Fortune while returning C arrays? - c

I'm newbie with C and stunned with some magic while using following C functions. This code works for me, and prints all the data.
typedef struct string_t {
char *data;
size_t len;
} string_t;
string_t *generate_test_data(size_t size) {
string_t test_data[size];
for(size_t i = 0; i < size; ++i) {
string_t string;
string.data = "test";
string.len = 4;
test_data[i] = string;
}
return test_data;
}
int main() {
size_t test_data_size = 10;
string_t *test_data = generate_test_data(test_data_size);
for(size_t i = 0; i < test_data_size; ++i) {
printf("%zu: %s\n", test_data[i].len, test_data[i].data);
}
}
Why function generate_test_data works only when "test_data_size = 10", but when "test_data_size = 20" process finished with exit code 11? HOW does it possible?
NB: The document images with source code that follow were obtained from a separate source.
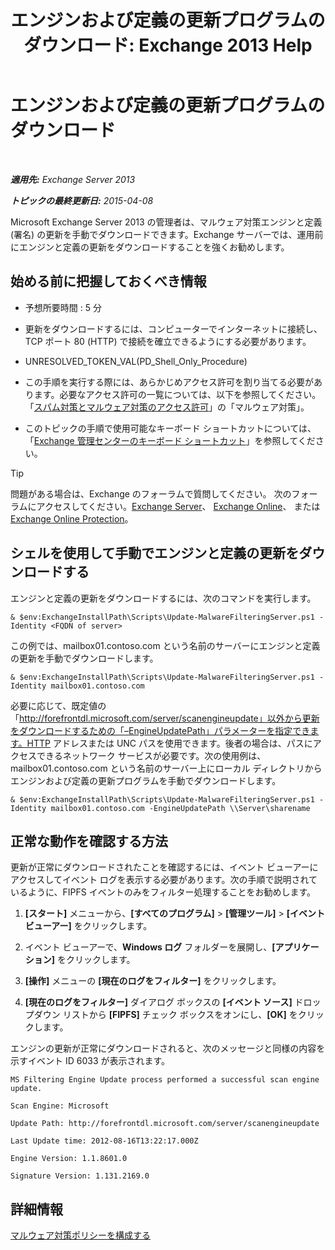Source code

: ﻿---
title: 'エンジンおよび定義の更新プログラムのダウンロード: Exchange 2013 Help'
TOCTitle: エンジンおよび定義の更新プログラムのダウンロード
ms:assetid: 8f2ca383-e463-4df0-aa5d-29afe2f81aaf
ms:mtpsurl: https://technet.microsoft.com/ja-jp/library/JJ657471(v=EXCHG.150)
ms:contentKeyID: 49896363
ms.date: 04/24/2018
mtps_version: v=EXCHG.150
ms.translationtype: HT
---

# エンジンおよび定義の更新プログラムのダウンロード

 

_**適用先:** Exchange Server 2013_

_**トピックの最終更新日:** 2015-04-08_

Microsoft Exchange Server 2013 の管理者は、マルウェア対策エンジンと定義 (署名) の更新を手動でダウンロードできます。Exchange サーバーでは、運用前にエンジンと定義の更新をダウンロードすることを強くお勧めします。

## 始める前に把握しておくべき情報

  - 予想所要時間 : 5 分

  - 更新をダウンロードするには、コンピューターでインターネットに接続し、TCP ポート 80 (HTTP) で接続を確立できるようにする必要があります。

  - UNRESOLVED\_TOKEN\_VAL(PD\_Shell\_Only\_Procedure)

  - この手順を実行する際には、あらかじめアクセス許可を割り当てる必要があります。必要なアクセス許可の一覧については、以下を参照してください。「[スパム対策とマルウェア対策のアクセス許可](anti-spam-and-anti-malware-permissions-exchange-2013-help.md)」の「マルウェア対策」。

  - このトピックの手順で使用可能なキーボード ショートカットについては、「[Exchange 管理センターのキーボード ショートカット](keyboard-shortcuts-in-the-exchange-admin-center-exchange-online-protection-help.md)」を参照してください。


> [!TIP]
> 問題がある場合は、Exchange のフォーラムで質問してください。 次のフォーラムにアクセスしてください。<A href="https://go.microsoft.com/fwlink/p/?linkid=60612">Exchange Server</A>、 <A href="https://go.microsoft.com/fwlink/p/?linkid=267542">Exchange Online</A>、 または <A href="https://go.microsoft.com/fwlink/p/?linkid=285351">Exchange Online Protection</A>。



## シェルを使用して手動でエンジンと定義の更新をダウンロードする

エンジンと定義の更新をダウンロードするには、次のコマンドを実行します。

    & $env:ExchangeInstallPath\Scripts\Update-MalwareFilteringServer.ps1 -Identity <FQDN of server>

この例では、mailbox01.contoso.com という名前のサーバーにエンジンと定義の更新を手動でダウンロードします。

    & $env:ExchangeInstallPath\Scripts\Update-MalwareFilteringServer.ps1 -Identity mailbox01.contoso.com

必要に応じて、既定値の「http://forefrontdl.microsoft.com/server/scanengineupdate」以外から更新をダウンロードするための「–EngineUpdatePath」パラメーターを指定できます。HTTP アドレスまたは UNC パスを使用できます。後者の場合は、パスにアクセスできるネットワーク サービスが必要です。次の使用例は、mailbox01.contoso.com という名前のサーバー上にローカル ディレクトリからエンジンおよび定義の更新プログラムを手動でダウンロードします。

    & $env:ExchangeInstallPath\Scripts\Update-MalwareFilteringServer.ps1 -Identity mailbox01.contoso.com -EngineUpdatePath \\Server\sharename

## 正常な動作を確認する方法

更新が正常にダウンロードされたことを確認するには、イベント ビューアーにアクセスしてイベント ログを表示する必要があります。次の手順で説明されているように、FIPFS イベントのみをフィルター処理することをお勧めします。

1.  **\[スタート\]** メニューから、**\[すべてのプログラム\]** \> **\[管理ツール\]** \> **\[イベント ビューアー\]** をクリックします。

2.  イベント ビューアーで、**Windows ログ** フォルダーを展開し、**\[アプリケーション\]** をクリックします。

3.  **\[操作\]** メニューの **\[現在のログをフィルター\]** をクリックします。

4.  **\[現在のログをフィルター\]** ダイアログ ボックスの **\[イベント ソース\]** ドロップダウン リストから **\[FIPFS\]** チェック ボックスをオンにし、**\[OK\]** をクリックします。

エンジンの更新が正常にダウンロードされると、次のメッセージと同様の内容を示すイベント ID 6033 が表示されます。

`MS Filtering Engine Update process performed a successful scan engine update.`

`Scan Engine: Microsoft`

`Update Path: http://forefrontdl.microsoft.com/server/scanengineupdate`

`Last Update time: ‎2012‎-‎08‎-‎16T13:22:17.000Z`

`Engine Version: 1.1.8601.0`

`Signature Version: 1.131.2169.0`

## 詳細情報

[マルウェア対策ポリシーを構成する](configure-anti-malware-policies-exchange-2013-help.md)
This code will never work perfectly, it just happens to be working. In C, you have to manage the memory yourself. If you make a mistake, the program might continue to work... or something might scribble all over the memory you thought was yours. This often manifests itself as weird errors like you're having: it works when the length is X, but fails when the length is Y.
If you turn on -Wall, or if you're using clang even better -Weverything, you'll get a warning like this.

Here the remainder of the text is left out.